WHAT IS NEEDED: Exactly as they appear below, repeat the lines from the one with "Mining multimedia data" through the one with "Structure mining research", and no others.

DATA UNDER STUDY:
++++++

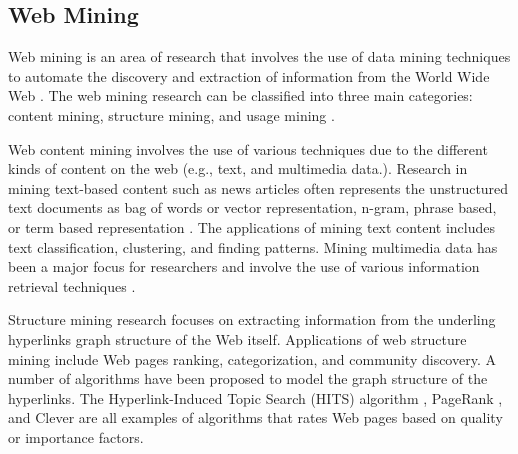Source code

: \subsection{Web Mining}
Web mining is an area of research that involves the use of data mining techniques to automate the discovery and extraction of information from the World Wide Web \cite{etzioni_1996_Communication_ACM}.
The web mining research can be classified into three main categories: content mining, structure mining, and usage mining \cite{madria_1999_Springer,kosala_2000_Survey}.

Web content mining involves the use of various techniques due to the different kinds of content on the web (e.g., text, and multimedia data.).
Research in mining text-based content such as news articles often represents the unstructured text documents as bag of words or vector representation, n-gram, phrase based, or term based representation \cite{manning_2008_intro_to_IR}.
The applications of mining text content includes text classification, clustering, and finding patterns.
Mining multimedia data has been a major focus for researchers  and involve the use of various information retrieval techniques \cite{Wang_2011_SIGIR, Wu_2011_WSDM}.

Structure mining research focuses on extracting information from the underling hyperlinks graph structure of the Web itself.
Applications of web structure mining include Web pages ranking, categorization, and community discovery.
A number of algorithms have been proposed to model the graph structure of the hyperlinks.
The Hyperlink-Induced Topic Search (HITS) algorithm \cite{Kleinberg_1999_JACM}, PageRank \cite{Brin_1998_PageRank}, and Clever \cite{chakrabarti_1999_Computer} are all examples of algorithms that rates Web pages based on quality or importance factors.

++++++

TASK SOLUTION:
Mining multimedia data has been a major focus for researchers  and involve the use of various information retrieval techniques \cite{Wang_2011_SIGIR, Wu_2011_WSDM}.

Structure mining research focuses on extracting information from the underling hyperlinks graph structure of the Web itself.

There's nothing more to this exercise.